*Problem description:* The listing below is to be duplicated exactly, with every picture omitted.
***** Data to use
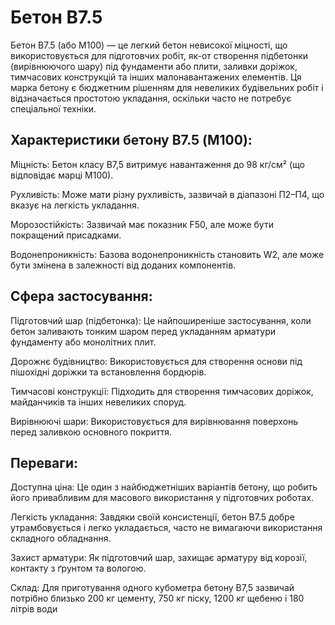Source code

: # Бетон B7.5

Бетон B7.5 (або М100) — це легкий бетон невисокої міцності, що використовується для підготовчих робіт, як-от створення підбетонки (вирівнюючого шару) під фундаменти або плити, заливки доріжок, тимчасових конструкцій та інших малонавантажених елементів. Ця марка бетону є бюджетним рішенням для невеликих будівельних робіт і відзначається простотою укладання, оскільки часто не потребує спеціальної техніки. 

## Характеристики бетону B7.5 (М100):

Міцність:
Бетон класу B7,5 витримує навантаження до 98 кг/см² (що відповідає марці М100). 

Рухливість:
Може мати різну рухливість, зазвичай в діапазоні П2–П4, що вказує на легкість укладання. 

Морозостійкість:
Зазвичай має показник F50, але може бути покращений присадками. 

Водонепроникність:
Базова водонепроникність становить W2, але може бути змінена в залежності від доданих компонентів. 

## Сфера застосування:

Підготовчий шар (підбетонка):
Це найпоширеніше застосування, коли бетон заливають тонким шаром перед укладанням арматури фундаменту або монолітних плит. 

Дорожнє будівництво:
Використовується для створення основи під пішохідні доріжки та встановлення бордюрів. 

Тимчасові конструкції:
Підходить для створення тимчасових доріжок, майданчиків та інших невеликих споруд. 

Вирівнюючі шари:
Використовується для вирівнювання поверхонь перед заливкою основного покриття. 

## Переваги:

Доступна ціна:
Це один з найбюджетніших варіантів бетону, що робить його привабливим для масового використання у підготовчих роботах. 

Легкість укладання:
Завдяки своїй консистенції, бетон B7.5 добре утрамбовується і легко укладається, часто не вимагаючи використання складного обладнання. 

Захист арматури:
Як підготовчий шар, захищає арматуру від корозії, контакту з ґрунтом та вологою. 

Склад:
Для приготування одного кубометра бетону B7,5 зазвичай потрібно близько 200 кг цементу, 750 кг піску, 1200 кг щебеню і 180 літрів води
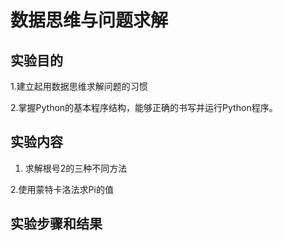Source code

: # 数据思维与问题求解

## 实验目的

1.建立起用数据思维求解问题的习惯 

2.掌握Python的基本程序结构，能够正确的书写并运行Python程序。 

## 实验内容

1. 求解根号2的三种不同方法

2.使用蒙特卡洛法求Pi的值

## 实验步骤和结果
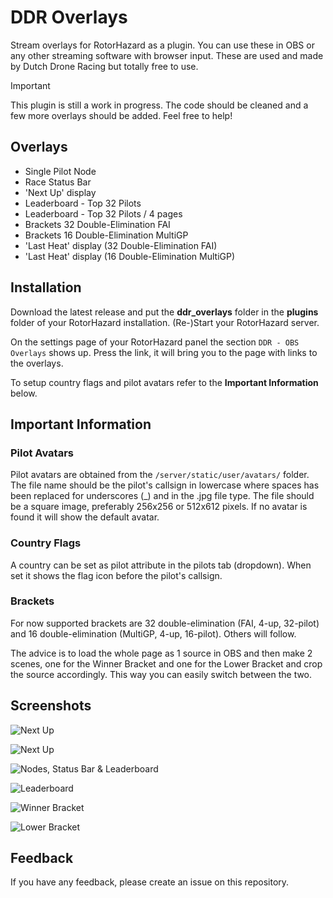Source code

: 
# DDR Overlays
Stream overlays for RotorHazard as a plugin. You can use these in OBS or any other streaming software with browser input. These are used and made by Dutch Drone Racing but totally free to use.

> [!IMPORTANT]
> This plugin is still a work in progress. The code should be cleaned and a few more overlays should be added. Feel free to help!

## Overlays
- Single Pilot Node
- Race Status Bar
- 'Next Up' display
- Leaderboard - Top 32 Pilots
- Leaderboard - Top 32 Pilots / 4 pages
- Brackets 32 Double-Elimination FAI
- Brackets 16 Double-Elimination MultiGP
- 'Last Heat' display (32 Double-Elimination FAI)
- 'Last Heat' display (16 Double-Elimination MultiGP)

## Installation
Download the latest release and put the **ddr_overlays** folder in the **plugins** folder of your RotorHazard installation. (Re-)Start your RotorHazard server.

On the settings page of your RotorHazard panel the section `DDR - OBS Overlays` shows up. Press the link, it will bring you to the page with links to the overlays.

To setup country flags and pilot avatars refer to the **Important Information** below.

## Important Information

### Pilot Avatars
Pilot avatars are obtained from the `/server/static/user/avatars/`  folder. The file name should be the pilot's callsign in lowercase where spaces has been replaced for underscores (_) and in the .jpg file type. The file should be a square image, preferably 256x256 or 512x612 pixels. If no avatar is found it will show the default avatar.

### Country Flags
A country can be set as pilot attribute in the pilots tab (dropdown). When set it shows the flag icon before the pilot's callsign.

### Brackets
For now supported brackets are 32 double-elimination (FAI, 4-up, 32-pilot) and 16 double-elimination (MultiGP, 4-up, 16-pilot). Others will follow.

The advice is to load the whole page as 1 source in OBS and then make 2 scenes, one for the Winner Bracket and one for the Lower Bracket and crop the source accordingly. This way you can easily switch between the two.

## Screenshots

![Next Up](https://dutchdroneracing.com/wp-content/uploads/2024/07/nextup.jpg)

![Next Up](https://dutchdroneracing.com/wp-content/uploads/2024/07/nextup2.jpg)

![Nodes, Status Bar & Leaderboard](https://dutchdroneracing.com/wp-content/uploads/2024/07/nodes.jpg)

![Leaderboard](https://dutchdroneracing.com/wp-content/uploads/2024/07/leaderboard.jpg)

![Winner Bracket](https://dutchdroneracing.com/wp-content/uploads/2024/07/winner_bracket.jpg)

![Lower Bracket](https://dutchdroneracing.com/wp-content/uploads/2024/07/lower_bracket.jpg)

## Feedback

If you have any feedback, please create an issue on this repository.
**********
*Answer for the task:*
Source code

: # Бетон B7.5

Бетон B7.5 (або М100) — це легкий бетон невисокої міцності, що використовується для підготовчих робіт, як-от створення підбетонки (вирівнюючого шару) під фундаменти або плити, заливки доріжок, тимчасових конструкцій та інших малонавантажених елементів. Ця марка бетону є бюджетним рішенням для невеликих будівельних робіт і відзначається простотою укладання, оскільки часто не потребує спеціальної техніки. 

## Характеристики бетону B7.5 (М100):

Міцність:
Бетон класу B7,5 витримує навантаження до 98 кг/см² (що відповідає марці М100). 

Рухливість:
Може мати різну рухливість, зазвичай в діапазоні П2–П4, що вказує на легкість укладання. 

Морозостійкість:
Зазвичай має показник F50, але може бути покращений присадками. 

Водонепроникність:
Базова водонепроникність становить W2, але може бути змінена в залежності від доданих компонентів. 

## Сфера застосування:

Підготовчий шар (підбетонка):
Це найпоширеніше застосування, коли бетон заливають тонким шаром перед укладанням арматури фундаменту або монолітних плит. 

Дорожнє будівництво:
Використовується для створення основи під пішохідні доріжки та встановлення бордюрів. 

Тимчасові конструкції:
Підходить для створення тимчасових доріжок, майданчиків та інших невеликих споруд. 

Вирівнюючі шари:
Використовується для вирівнювання поверхонь перед заливкою основного покриття. 

## Переваги:

Доступна ціна:
Це один з найбюджетніших варіантів бетону, що робить його привабливим для масового використання у підготовчих роботах. 

Легкість укладання:
Завдяки своїй консистенції, бетон B7.5 добре утрамбовується і легко укладається, часто не вимагаючи використання складного обладнання. 

Захист арматури:
Як підготовчий шар, захищає арматуру від корозії, контакту з ґрунтом та вологою. 

Склад:
Для приготування одного кубометра бетону B7,5 зазвичай потрібно близько 200 кг цементу, 750 кг піску, 1200 кг щебеню і 180 літрів води
Source code

: # 数据思维与问题求解

## 实验目的

1.建立起用数据思维求解问题的习惯 

2.掌握Python的基本程序结构，能够正确的书写并运行Python程序。 

## 实验内容

1. 求解根号2的三种不同方法

2.使用蒙特卡洛法求Pi的值

## 实验步骤和结果
Source code

: 
# DDR Overlays
Stream overlays for RotorHazard as a plugin. You can use these in OBS or any other streaming software with browser input. These are used and made by Dutch Drone Racing but totally free to use.

> [!IMPORTANT]
> This plugin is still a work in progress. The code should be cleaned and a few more overlays should be added. Feel free to help!

## Overlays
- Single Pilot Node
- Race Status Bar
- 'Next Up' display
- Leaderboard - Top 32 Pilots
- Leaderboard - Top 32 Pilots / 4 pages
- Brackets 32 Double-Elimination FAI
- Brackets 16 Double-Elimination MultiGP
- 'Last Heat' display (32 Double-Elimination FAI)
- 'Last Heat' display (16 Double-Elimination MultiGP)

## Installation
Download the latest release and put the **ddr_overlays** folder in the **plugins** folder of your RotorHazard installation. (Re-)Start your RotorHazard server.

On the settings page of your RotorHazard panel the section `DDR - OBS Overlays` shows up. Press the link, it will bring you to the page with links to the overlays.

To setup country flags and pilot avatars refer to the **Important Information** below.

## Important Information

### Pilot Avatars
Pilot avatars are obtained from the `/server/static/user/avatars/`  folder. The file name should be the pilot's callsign in lowercase where spaces has been replaced for underscores (_) and in the .jpg file type. The file should be a square image, preferably 256x256 or 512x612 pixels. If no avatar is found it will show the default avatar.

### Country Flags
A country can be set as pilot attribute in the pilots tab (dropdown). When set it shows the flag icon before the pilot's callsign.

### Brackets
For now supported brackets are 32 double-elimination (FAI, 4-up, 32-pilot) and 16 double-elimination (MultiGP, 4-up, 16-pilot). Others will follow.

The advice is to load the whole page as 1 source in OBS and then make 2 scenes, one for the Winner Bracket and one for the Lower Bracket and crop the source accordingly. This way you can easily switch between the two.

## Screenshots

![Next Up](https://dutchdroneracing.com/wp-content/uploads/2024/07/nextup.jpg)

![Next Up](https://dutchdroneracing.com/wp-content/uploads/2024/07/nextup2.jpg)

![Nodes, Status Bar & Leaderboard](https://dutchdroneracing.com/wp-content/uploads/2024/07/nodes.jpg)

![Leaderboard](https://dutchdroneracing.com/wp-content/uploads/2024/07/leaderboard.jpg)

![Winner Bracket](https://dutchdroneracing.com/wp-content/uploads/2024/07/winner_bracket.jpg)

![Lower Bracket](https://dutchdroneracing.com/wp-content/uploads/2024/07/lower_bracket.jpg)

## Feedback

If you have any feedback, please create an issue on this repository.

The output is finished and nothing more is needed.